*** Begin section ***

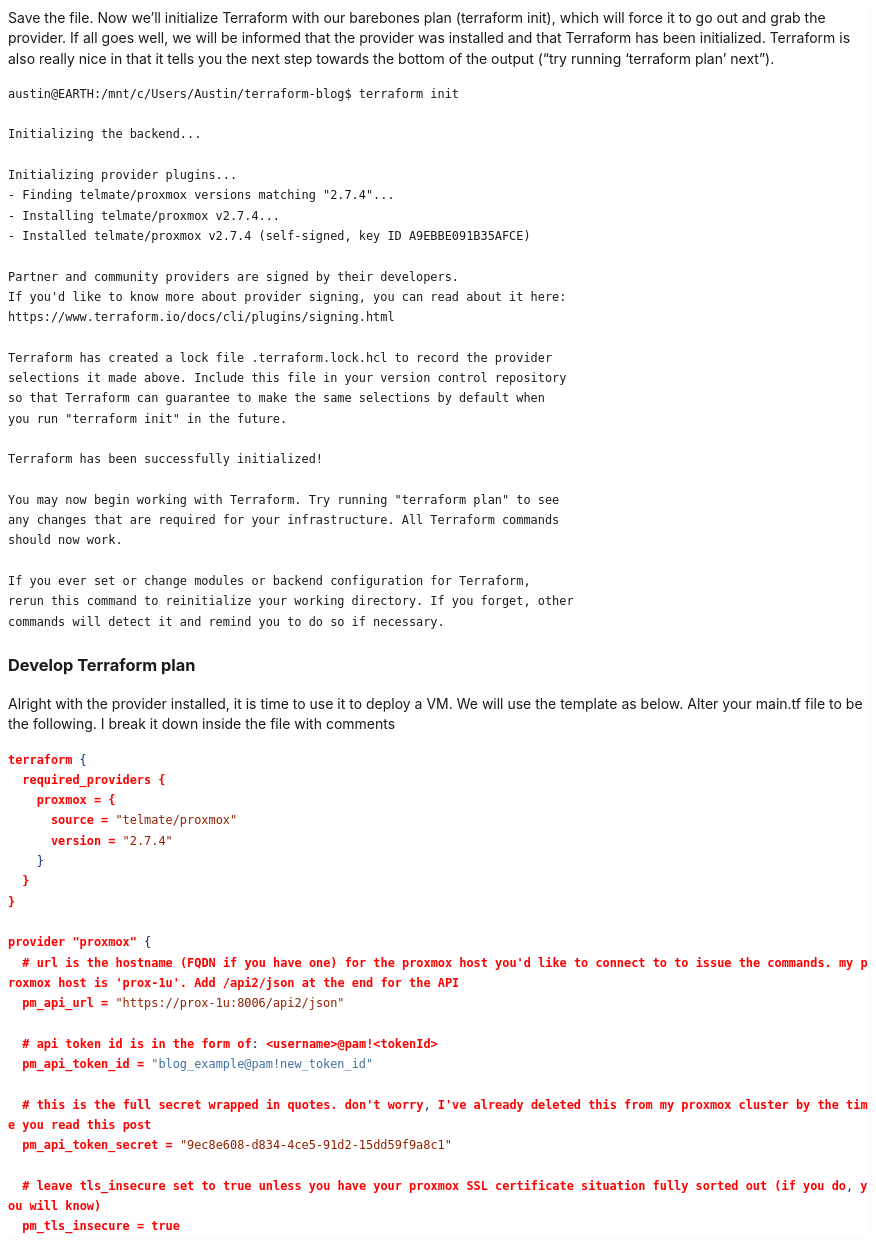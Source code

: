 Save the file. Now we’ll initialize Terraform with our barebones plan (terraform init), which will force it to go out and grab the provider. If all goes well, we will be informed that the provider was installed and that Terraform has been initialized. Terraform is also really nice in that it tells you the next step towards the bottom of the output (“try running ‘terraform plan’ next”).

``` text
austin@EARTH:/mnt/c/Users/Austin/terraform-blog$ terraform init

Initializing the backend...

Initializing provider plugins...
- Finding telmate/proxmox versions matching "2.7.4"...
- Installing telmate/proxmox v2.7.4...
- Installed telmate/proxmox v2.7.4 (self-signed, key ID A9EBBE091B35AFCE)

Partner and community providers are signed by their developers.
If you'd like to know more about provider signing, you can read about it here:
https://www.terraform.io/docs/cli/plugins/signing.html

Terraform has created a lock file .terraform.lock.hcl to record the provider
selections it made above. Include this file in your version control repository
so that Terraform can guarantee to make the same selections by default when
you run "terraform init" in the future.

Terraform has been successfully initialized!

You may now begin working with Terraform. Try running "terraform plan" to see
any changes that are required for your infrastructure. All Terraform commands
should now work.

If you ever set or change modules or backend configuration for Terraform,
rerun this command to reinitialize your working directory. If you forget, other
commands will detect it and remind you to do so if necessary.
```

### Develop Terraform plan

Alright with the provider installed, it is time to use it to deploy a VM. We will use the template as below. Alter your main.tf file to be the following. I break it down inside the file with comments

``` json
terraform {
  required_providers {
    proxmox = {
      source = "telmate/proxmox"
      version = "2.7.4"
    }
  }
}

provider "proxmox" {
  # url is the hostname (FQDN if you have one) for the proxmox host you'd like to connect to to issue the commands. my proxmox host is 'prox-1u'. Add /api2/json at the end for the API
  pm_api_url = "https://prox-1u:8006/api2/json"

  # api token id is in the form of: <username>@pam!<tokenId>
  pm_api_token_id = "blog_example@pam!new_token_id"

  # this is the full secret wrapped in quotes. don't worry, I've already deleted this from my proxmox cluster by the time you read this post
  pm_api_token_secret = "9ec8e608-d834-4ce5-91d2-15dd59f9a8c1"

  # leave tls_insecure set to true unless you have your proxmox SSL certificate situation fully sorted out (if you do, you will know)
  pm_tls_insecure = true
```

*** End section ***

Your assignment: Each line in the records that carries "signing" must be copied out.

Response to this task:
If you'd like to know more about provider signing, you can read about it here:
https://www.terraform.io/docs/cli/plugins/signing.html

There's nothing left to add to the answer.